Fíli opened the door. His hair was a loose mess and he was shirtless, which forced his poor younger cousin to stare at the various mouth-shaped bruises all over his shoulders. Which no cousin wants to see.
Ugh.
Cousins.
“I’ve been sent to tell you never to wear those,” handcuffs! His mind yelled, only smoothly and in Legolas’s amused elvish voice, the ass, “bracelets. Again.”
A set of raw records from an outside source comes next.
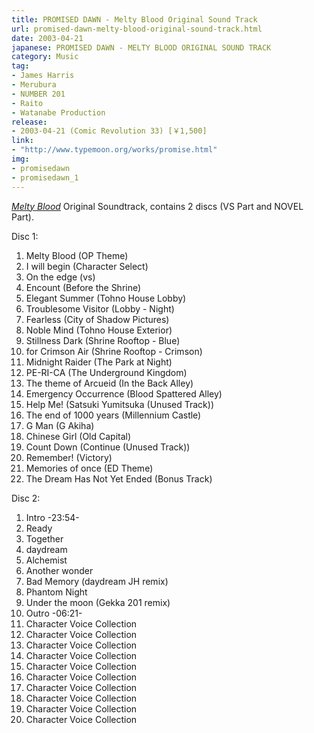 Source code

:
 ```yaml
---
title: PROMISED DAWN - Melty Blood Original Sound Track
url: promised-dawn-melty-blood-original-sound-track.html
date: 2003-04-21
japanese: PROMISED DAWN - MELTY BLOOD ORIGINAL SOUND TRACK
category: Music
tag:
- James Harris
- Merubura
- NUMBER 201
- Raito
- Watanabe Production
release:
- 2003-04-21 (Comic Revolution 33) [￥1,500]
link:
- "http://www.typemoon.org/works/promise.html"
img:
- promisedawn
- promisedawn_1
---
```


[*Melty Blood*](melty-blood.html) Original Soundtrack, contains 2 discs (VS Part and NOVEL Part).

Disc 1:
<ol>
  <li title="Melty Blood （OPテーマ）">Melty Blood (OP Theme)</li>
  <li title="I will begin （キャラクターセレクト）">I will begin (Character Select)</li>
  <li>On the edge (vs)</li>
  <li title="Encount （シュライン前）">Encount (Before the Shrine)</li>
  <li title="Elegant Summer （遠野家ロビー）">Elegant Summer (Tohno House Lobby)</li>
  <li title="Troublesome Visitor （ロビー・夜）">Troublesome Visitor (Lobby - Night)</li>
  <li title="Fearless （影絵の街）">Fearless (City of Shadow Pictures)</li>
  <li title="Noble Mind （遠野家・外観）">Noble Mind (Tohno House Exterior)</li>
  <li title="Stillness Dark （シュライン屋上・蒼）">Stillness Dark (Shrine Rooftop - Blue)</li>
  <li title="for Crimson Air （シュライン屋上・紅）">for Crimson Air (Shrine Rooftop - Crimson)</li>
  <li title="Midnight Raider （深夜の公園）">Midnight Raider (The Park at Night)</li>
  <li title="PE-RI-CA （地底の王国）">PE-RI-CA (The Underground Kingdom)</li>
  <li title="The theme of Arcueid （路地裏）">The theme of Arcueid (In the Back Alley)</li>
  <li title="Emergency Occurrence （血濡れの路地裏）">Emergency Occurrence (Blood Spattered Alley)</li>
  <li title="Help Me! （学校（弓塚さつき未使用曲））">Help Me! (Satsuki Yumitsuka (Unused Track))</li>
  <li title="The end of 1000 years （千年城）">The end of 1000 years (Millennium Castle)</li>
  <li title="Gなアイツ （G秋葉）">G Man (G Akiha)</li>
  <li title="Chinese Girl （都古）">Chinese Girl (Old Capital)</li>
  <li title="Count Down （コンティニュー（未使用曲））">Count Down (Continue (Unused Track))</li>
  <li title="Remember! （勝利）">Remember! (Victory)</li>
  <li title="Memories of once （EDテーマ）">Memories of once (ED Theme)</li>
  <li title="終りない夢廻 （ネロパッチEDテーマ）">The Dream Has Not Yet Ended (Bonus Track)</li>
</ol>

Disc 2:
1. Intro -23:54-
2. Ready
3. Together
4. daydream
5. Alchemist
6. Another wonder
7. Bad Memory (daydream JH remix)
8. Phantom Night
9. Under the moon (Gekka 201 remix)
10. Outro -06:21-
11. Character Voice Collection
12. Character Voice Collection
13. Character Voice Collection
14. Character Voice Collection
15. Character Voice Collection
16. Character Voice Collection
17. Character Voice Collection
18. Character Voice Collection
19. Character Voice Collection
20. Character Voice Collection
It had been Legolas who identified the . . . bracelets . . . as the issue after Fíli had tugged Kíli off stage for several very inconvenient minutes, only to come back with a Kíli who looked like he could fall asleep standing up.
“You’ve been thinking about it entirely too much,” Gimli had growled at his elf, and his elf had laughed right in his face, all bells and sunshine.
Elves!
Fíli leaned in the doorway. “I wear bracelets every day,” he said, but he was definitely smirking now, and he knew exactly what Gimli meant.
Cousins were the only thing worse than elves.
Gimli didn’t bother pointing out that he wasn’t playing that game.
He just glared.
“If ye don’t agree, I’m to take them,” he snarled, and he could growl with the best of them, much better than these two, elders or no. “And I will.”
Fíli laughed, uncrossed his arms, and said, “I’d invite you in to snatch them, but Kíli’s still asleep and,” he glanced down at himself with a little grin, “in worse shape than me. So I’ll take pity on you and agree.” He lifted his hands, held them together (dear Mahal, there were . . . there were very faint signs of bruising and a hint of teeth marks on the right one), “I promise, no more cuffs on stage.”
He said “cuffs” in a voice more appropriate to pornography than doorway conversations with mistreated members of the family.
“I’m not asleep,” came a low voice and then Kíli was there and he couldn’t even be bothered to-
“You could have gotten dressed!” Gimli snapped, fighting the urge to redirect his eyes upward. He was too stubborn to be embarrassed. He’d be pissed instead.
Kíli glanced down at his too-trim hips, where there were clearly faint scratch marks which Gimli Would not Think About, and said, “You’ve seen it before. I don’t see the problem.” Then he wrapped his arms around Fíli from behind and rested his cheek against his brother’s hair. His thumbs hooked in the front of the sweats Fíli (being a kinder dwarf) had pulled on. This caused them to tug down a bit at the waist and revealed more golden-brown curls than Gimli ever wanted to see.
Kíli smiled at him.
Sunnily.
And nipped the top of Fíli’s ear.
(His ear what was this softcore porn?!)
Gimli glared at him, shoved the pastry box at Fíli’s belly (was that – no, he wasn’t going to think about it, Fíli just needed to take a shower right now), and slammed the door with a satisfying crack.
He stomped off down the hall to his own room.
He was going to need to clean his brain out with soap.